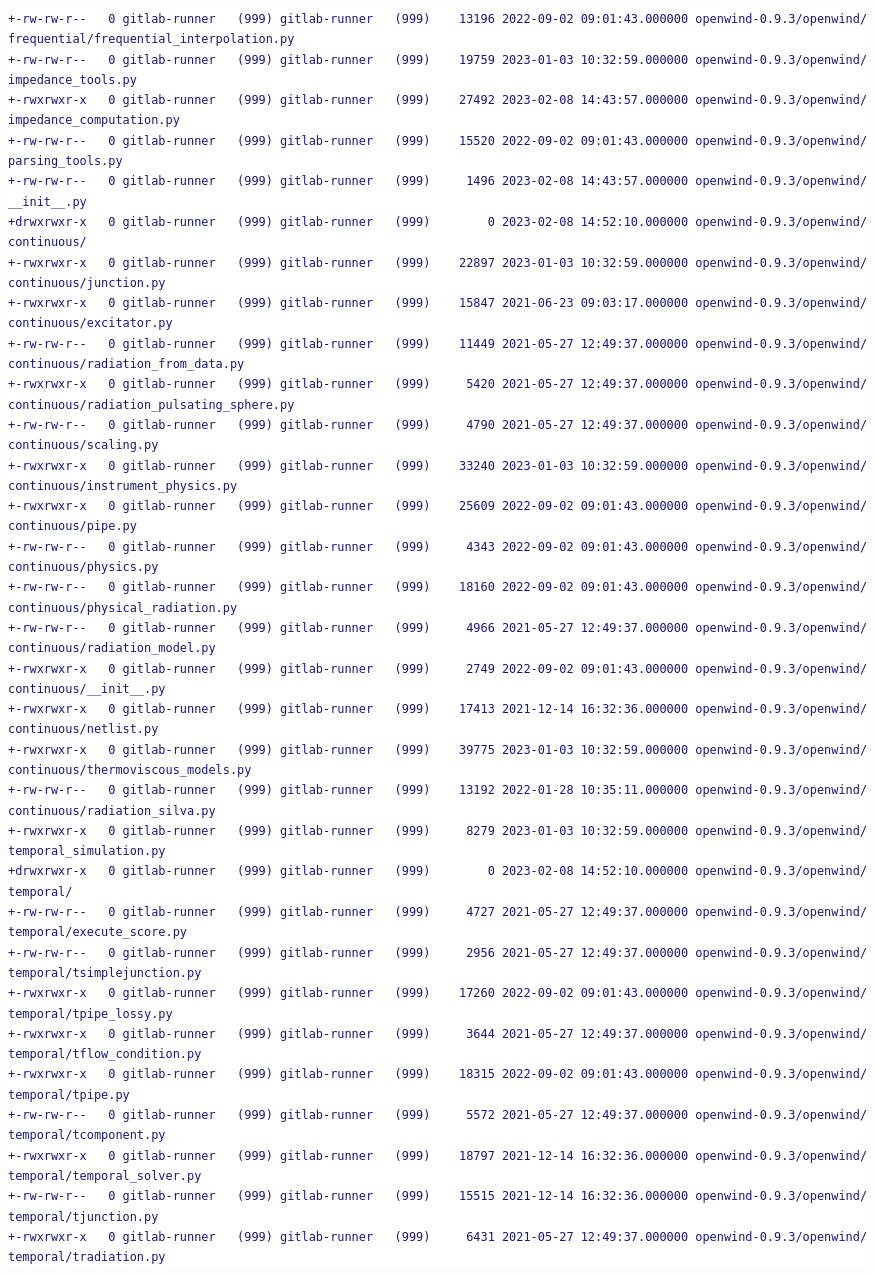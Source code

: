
```diff
+-rw-rw-r--   0 gitlab-runner   (999) gitlab-runner   (999)    13196 2022-09-02 09:01:43.000000 openwind-0.9.3/openwind/frequential/frequential_interpolation.py
+-rw-rw-r--   0 gitlab-runner   (999) gitlab-runner   (999)    19759 2023-01-03 10:32:59.000000 openwind-0.9.3/openwind/impedance_tools.py
+-rwxrwxr-x   0 gitlab-runner   (999) gitlab-runner   (999)    27492 2023-02-08 14:43:57.000000 openwind-0.9.3/openwind/impedance_computation.py
+-rw-rw-r--   0 gitlab-runner   (999) gitlab-runner   (999)    15520 2022-09-02 09:01:43.000000 openwind-0.9.3/openwind/parsing_tools.py
+-rw-rw-r--   0 gitlab-runner   (999) gitlab-runner   (999)     1496 2023-02-08 14:43:57.000000 openwind-0.9.3/openwind/__init__.py
+drwxrwxr-x   0 gitlab-runner   (999) gitlab-runner   (999)        0 2023-02-08 14:52:10.000000 openwind-0.9.3/openwind/continuous/
+-rwxrwxr-x   0 gitlab-runner   (999) gitlab-runner   (999)    22897 2023-01-03 10:32:59.000000 openwind-0.9.3/openwind/continuous/junction.py
+-rwxrwxr-x   0 gitlab-runner   (999) gitlab-runner   (999)    15847 2021-06-23 09:03:17.000000 openwind-0.9.3/openwind/continuous/excitator.py
+-rw-rw-r--   0 gitlab-runner   (999) gitlab-runner   (999)    11449 2021-05-27 12:49:37.000000 openwind-0.9.3/openwind/continuous/radiation_from_data.py
+-rwxrwxr-x   0 gitlab-runner   (999) gitlab-runner   (999)     5420 2021-05-27 12:49:37.000000 openwind-0.9.3/openwind/continuous/radiation_pulsating_sphere.py
+-rw-rw-r--   0 gitlab-runner   (999) gitlab-runner   (999)     4790 2021-05-27 12:49:37.000000 openwind-0.9.3/openwind/continuous/scaling.py
+-rwxrwxr-x   0 gitlab-runner   (999) gitlab-runner   (999)    33240 2023-01-03 10:32:59.000000 openwind-0.9.3/openwind/continuous/instrument_physics.py
+-rwxrwxr-x   0 gitlab-runner   (999) gitlab-runner   (999)    25609 2022-09-02 09:01:43.000000 openwind-0.9.3/openwind/continuous/pipe.py
+-rw-rw-r--   0 gitlab-runner   (999) gitlab-runner   (999)     4343 2022-09-02 09:01:43.000000 openwind-0.9.3/openwind/continuous/physics.py
+-rw-rw-r--   0 gitlab-runner   (999) gitlab-runner   (999)    18160 2022-09-02 09:01:43.000000 openwind-0.9.3/openwind/continuous/physical_radiation.py
+-rw-rw-r--   0 gitlab-runner   (999) gitlab-runner   (999)     4966 2021-05-27 12:49:37.000000 openwind-0.9.3/openwind/continuous/radiation_model.py
+-rwxrwxr-x   0 gitlab-runner   (999) gitlab-runner   (999)     2749 2022-09-02 09:01:43.000000 openwind-0.9.3/openwind/continuous/__init__.py
+-rwxrwxr-x   0 gitlab-runner   (999) gitlab-runner   (999)    17413 2021-12-14 16:32:36.000000 openwind-0.9.3/openwind/continuous/netlist.py
+-rwxrwxr-x   0 gitlab-runner   (999) gitlab-runner   (999)    39775 2023-01-03 10:32:59.000000 openwind-0.9.3/openwind/continuous/thermoviscous_models.py
+-rw-rw-r--   0 gitlab-runner   (999) gitlab-runner   (999)    13192 2022-01-28 10:35:11.000000 openwind-0.9.3/openwind/continuous/radiation_silva.py
+-rwxrwxr-x   0 gitlab-runner   (999) gitlab-runner   (999)     8279 2023-01-03 10:32:59.000000 openwind-0.9.3/openwind/temporal_simulation.py
+drwxrwxr-x   0 gitlab-runner   (999) gitlab-runner   (999)        0 2023-02-08 14:52:10.000000 openwind-0.9.3/openwind/temporal/
+-rw-rw-r--   0 gitlab-runner   (999) gitlab-runner   (999)     4727 2021-05-27 12:49:37.000000 openwind-0.9.3/openwind/temporal/execute_score.py
+-rw-rw-r--   0 gitlab-runner   (999) gitlab-runner   (999)     2956 2021-05-27 12:49:37.000000 openwind-0.9.3/openwind/temporal/tsimplejunction.py
+-rwxrwxr-x   0 gitlab-runner   (999) gitlab-runner   (999)    17260 2022-09-02 09:01:43.000000 openwind-0.9.3/openwind/temporal/tpipe_lossy.py
+-rwxrwxr-x   0 gitlab-runner   (999) gitlab-runner   (999)     3644 2021-05-27 12:49:37.000000 openwind-0.9.3/openwind/temporal/tflow_condition.py
+-rwxrwxr-x   0 gitlab-runner   (999) gitlab-runner   (999)    18315 2022-09-02 09:01:43.000000 openwind-0.9.3/openwind/temporal/tpipe.py
+-rw-rw-r--   0 gitlab-runner   (999) gitlab-runner   (999)     5572 2021-05-27 12:49:37.000000 openwind-0.9.3/openwind/temporal/tcomponent.py
+-rwxrwxr-x   0 gitlab-runner   (999) gitlab-runner   (999)    18797 2021-12-14 16:32:36.000000 openwind-0.9.3/openwind/temporal/temporal_solver.py
+-rw-rw-r--   0 gitlab-runner   (999) gitlab-runner   (999)    15515 2021-12-14 16:32:36.000000 openwind-0.9.3/openwind/temporal/tjunction.py
+-rwxrwxr-x   0 gitlab-runner   (999) gitlab-runner   (999)     6431 2021-05-27 12:49:37.000000 openwind-0.9.3/openwind/temporal/tradiation.py
```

————

In the listing above, find each line with the word "drwxrwxr" and copy it.

+drwxrwxr-x   0 gitlab-runner   (999) gitlab-runner   (999)        0 2023-02-08 14:52:10.000000 openwind-0.9.3/openwind/continuous/
+drwxrwxr-x   0 gitlab-runner   (999) gitlab-runner   (999)        0 2023-02-08 14:52:10.000000 openwind-0.9.3/openwind/temporal/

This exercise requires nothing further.